### Exercise brief
From the first line to the last, retype everything below exactly, minus the pictures.

START The data

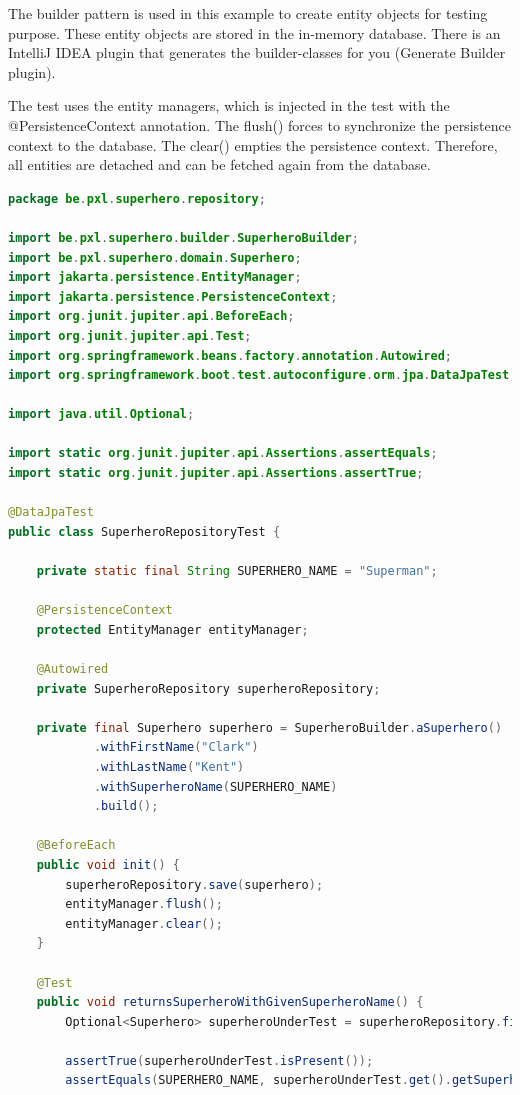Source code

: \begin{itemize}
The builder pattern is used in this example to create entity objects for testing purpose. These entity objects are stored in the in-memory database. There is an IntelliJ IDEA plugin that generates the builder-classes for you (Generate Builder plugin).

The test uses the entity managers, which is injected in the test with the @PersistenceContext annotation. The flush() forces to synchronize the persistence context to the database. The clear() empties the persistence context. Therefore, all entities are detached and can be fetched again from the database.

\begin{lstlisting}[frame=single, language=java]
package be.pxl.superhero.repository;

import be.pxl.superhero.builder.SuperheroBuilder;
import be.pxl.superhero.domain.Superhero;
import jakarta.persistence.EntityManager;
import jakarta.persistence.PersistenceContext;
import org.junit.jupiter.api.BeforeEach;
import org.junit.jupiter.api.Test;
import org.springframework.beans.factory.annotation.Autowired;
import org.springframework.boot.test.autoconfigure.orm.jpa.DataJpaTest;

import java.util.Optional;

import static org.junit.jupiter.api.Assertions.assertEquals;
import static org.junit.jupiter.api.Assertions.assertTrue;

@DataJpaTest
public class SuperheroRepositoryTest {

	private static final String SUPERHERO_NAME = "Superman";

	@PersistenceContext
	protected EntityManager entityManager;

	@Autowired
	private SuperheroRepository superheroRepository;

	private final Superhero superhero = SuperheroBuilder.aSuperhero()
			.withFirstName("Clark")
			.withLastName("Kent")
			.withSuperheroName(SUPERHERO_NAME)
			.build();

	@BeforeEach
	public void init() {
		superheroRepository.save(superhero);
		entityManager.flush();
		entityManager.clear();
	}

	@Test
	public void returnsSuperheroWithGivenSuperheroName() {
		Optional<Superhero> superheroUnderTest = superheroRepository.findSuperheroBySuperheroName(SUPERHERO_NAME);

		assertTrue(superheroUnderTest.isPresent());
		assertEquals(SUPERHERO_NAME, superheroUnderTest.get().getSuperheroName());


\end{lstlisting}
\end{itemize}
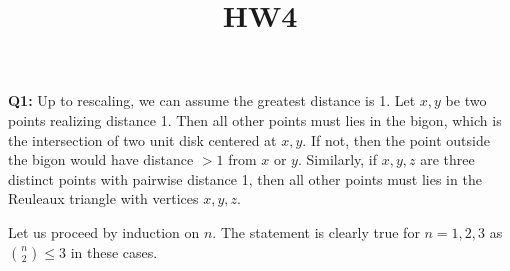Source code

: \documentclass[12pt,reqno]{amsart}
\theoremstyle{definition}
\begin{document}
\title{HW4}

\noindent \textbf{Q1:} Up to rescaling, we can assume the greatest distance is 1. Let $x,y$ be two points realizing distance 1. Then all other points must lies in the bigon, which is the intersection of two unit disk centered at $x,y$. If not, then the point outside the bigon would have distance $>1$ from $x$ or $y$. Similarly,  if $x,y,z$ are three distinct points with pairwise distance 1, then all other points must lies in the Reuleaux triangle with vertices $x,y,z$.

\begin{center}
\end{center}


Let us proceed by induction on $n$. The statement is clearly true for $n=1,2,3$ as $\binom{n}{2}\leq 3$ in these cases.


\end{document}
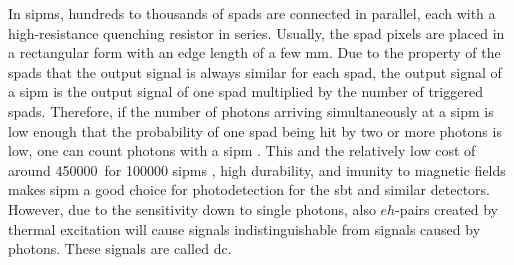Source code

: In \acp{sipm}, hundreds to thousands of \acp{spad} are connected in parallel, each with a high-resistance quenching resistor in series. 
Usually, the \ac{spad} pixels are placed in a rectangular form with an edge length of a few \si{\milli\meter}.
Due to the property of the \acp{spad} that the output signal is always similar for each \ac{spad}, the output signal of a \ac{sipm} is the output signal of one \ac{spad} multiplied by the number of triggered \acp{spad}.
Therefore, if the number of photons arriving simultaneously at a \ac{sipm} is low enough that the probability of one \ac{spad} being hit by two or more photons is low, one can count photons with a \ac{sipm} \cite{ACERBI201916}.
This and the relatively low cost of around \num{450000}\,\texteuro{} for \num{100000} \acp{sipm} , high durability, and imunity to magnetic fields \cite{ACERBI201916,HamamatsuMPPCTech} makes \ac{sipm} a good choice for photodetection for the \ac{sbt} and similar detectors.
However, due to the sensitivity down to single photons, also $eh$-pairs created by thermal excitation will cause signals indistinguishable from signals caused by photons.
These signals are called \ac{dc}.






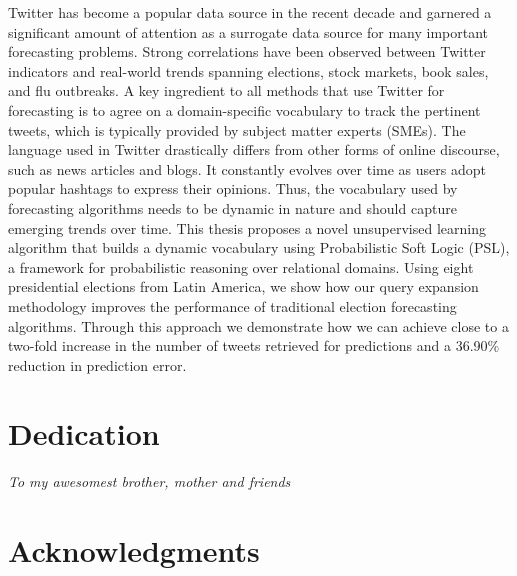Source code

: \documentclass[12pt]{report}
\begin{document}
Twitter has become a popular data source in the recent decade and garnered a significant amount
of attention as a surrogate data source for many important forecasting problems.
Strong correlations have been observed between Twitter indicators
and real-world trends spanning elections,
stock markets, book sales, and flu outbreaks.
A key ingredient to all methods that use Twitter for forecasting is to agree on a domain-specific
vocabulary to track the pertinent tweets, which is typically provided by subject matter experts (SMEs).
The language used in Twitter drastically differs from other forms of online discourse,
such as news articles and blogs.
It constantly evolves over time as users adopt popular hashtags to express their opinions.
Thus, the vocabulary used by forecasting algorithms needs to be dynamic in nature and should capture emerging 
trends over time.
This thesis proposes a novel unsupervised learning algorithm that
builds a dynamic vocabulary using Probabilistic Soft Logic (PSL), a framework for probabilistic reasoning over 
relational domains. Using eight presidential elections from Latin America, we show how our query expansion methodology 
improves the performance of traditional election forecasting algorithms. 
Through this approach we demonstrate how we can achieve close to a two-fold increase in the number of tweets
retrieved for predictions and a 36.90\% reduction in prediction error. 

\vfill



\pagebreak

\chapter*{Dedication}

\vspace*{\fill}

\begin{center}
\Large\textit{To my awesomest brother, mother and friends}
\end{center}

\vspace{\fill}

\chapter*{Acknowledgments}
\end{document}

END The data

### Reply
Source code

: \begin{itemize}
The builder pattern is used in this example to create entity objects for testing purpose. These entity objects are stored in the in-memory database. There is an IntelliJ IDEA plugin that generates the builder-classes for you (Generate Builder plugin).

The test uses the entity managers, which is injected in the test with the @PersistenceContext annotation. The flush() forces to synchronize the persistence context to the database. The clear() empties the persistence context. Therefore, all entities are detached and can be fetched again from the database.

\begin{lstlisting}[frame=single, language=java]
package be.pxl.superhero.repository;

import be.pxl.superhero.builder.SuperheroBuilder;
import be.pxl.superhero.domain.Superhero;
import jakarta.persistence.EntityManager;
import jakarta.persistence.PersistenceContext;
import org.junit.jupiter.api.BeforeEach;
import org.junit.jupiter.api.Test;
import org.springframework.beans.factory.annotation.Autowired;
import org.springframework.boot.test.autoconfigure.orm.jpa.DataJpaTest;

import java.util.Optional;

import static org.junit.jupiter.api.Assertions.assertEquals;
import static org.junit.jupiter.api.Assertions.assertTrue;

@DataJpaTest
public class SuperheroRepositoryTest {

	private static final String SUPERHERO_NAME = "Superman";

	@PersistenceContext
	protected EntityManager entityManager;

	@Autowired
	private SuperheroRepository superheroRepository;

	private final Superhero superhero = SuperheroBuilder.aSuperhero()
			.withFirstName("Clark")
			.withLastName("Kent")
			.withSuperheroName(SUPERHERO_NAME)
			.build();

	@BeforeEach
	public void init() {
		superheroRepository.save(superhero);
		entityManager.flush();
		entityManager.clear();
	}

	@Test
	public void returnsSuperheroWithGivenSuperheroName() {
		Optional<Superhero> superheroUnderTest = superheroRepository.findSuperheroBySuperheroName(SUPERHERO_NAME);

		assertTrue(superheroUnderTest.isPresent());
		assertEquals(SUPERHERO_NAME, superheroUnderTest.get().getSuperheroName());


\end{lstlisting}
\end{itemize}
Source code

: \documentclass[12pt,reqno]{amsart}
\theoremstyle{definition}
\begin{document}
\title{HW4}

\noindent \textbf{Q1:} Up to rescaling, we can assume the greatest distance is 1. Let $x,y$ be two points realizing distance 1. Then all other points must lies in the bigon, which is the intersection of two unit disk centered at $x,y$. If not, then the point outside the bigon would have distance $>1$ from $x$ or $y$. Similarly,  if $x,y,z$ are three distinct points with pairwise distance 1, then all other points must lies in the Reuleaux triangle with vertices $x,y,z$.

\begin{center}
\end{center}


Let us proceed by induction on $n$. The statement is clearly true for $n=1,2,3$ as $\binom{n}{2}\leq 3$ in these cases.


\end{document}
Source code

: In \acp{sipm}, hundreds to thousands of \acp{spad} are connected in parallel, each with a high-resistance quenching resistor in series. 
Usually, the \ac{spad} pixels are placed in a rectangular form with an edge length of a few \si{\milli\meter}.
Due to the property of the \acp{spad} that the output signal is always similar for each \ac{spad}, the output signal of a \ac{sipm} is the output signal of one \ac{spad} multiplied by the number of triggered \acp{spad}.
Therefore, if the number of photons arriving simultaneously at a \ac{sipm} is low enough that the probability of one \ac{spad} being hit by two or more photons is low, one can count photons with a \ac{sipm} \cite{ACERBI201916}.
This and the relatively low cost of around \num{450000}\,\texteuro{} for \num{100000} \acp{sipm} , high durability, and imunity to magnetic fields \cite{ACERBI201916,HamamatsuMPPCTech} makes \ac{sipm} a good choice for photodetection for the \ac{sbt} and similar detectors.
However, due to the sensitivity down to single photons, also $eh$-pairs created by thermal excitation will cause signals indistinguishable from signals caused by photons.
These signals are called \ac{dc}.






Source code

: \documentclass[12pt]{report}
\begin{document}
Twitter has become a popular data source in the recent decade and garnered a significant amount
of attention as a surrogate data source for many important forecasting problems.
Strong correlations have been observed between Twitter indicators
and real-world trends spanning elections,
stock markets, book sales, and flu outbreaks.
A key ingredient to all methods that use Twitter for forecasting is to agree on a domain-specific
vocabulary to track the pertinent tweets, which is typically provided by subject matter experts (SMEs).
The language used in Twitter drastically differs from other forms of online discourse,
such as news articles and blogs.
It constantly evolves over time as users adopt popular hashtags to express their opinions.
Thus, the vocabulary used by forecasting algorithms needs to be dynamic in nature and should capture emerging 
trends over time.
This thesis proposes a novel unsupervised learning algorithm that
builds a dynamic vocabulary using Probabilistic Soft Logic (PSL), a framework for probabilistic reasoning over 
relational domains. Using eight presidential elections from Latin America, we show how our query expansion methodology 
improves the performance of traditional election forecasting algorithms. 
Through this approach we demonstrate how we can achieve close to a two-fold increase in the number of tweets
retrieved for predictions and a 36.90\% reduction in prediction error. 

\vfill



\pagebreak

\chapter*{Dedication}

\vspace*{\fill}

\begin{center}
\Large\textit{To my awesomest brother, mother and friends}
\end{center}

\vspace{\fill}

\chapter*{Acknowledgments}
\end{document}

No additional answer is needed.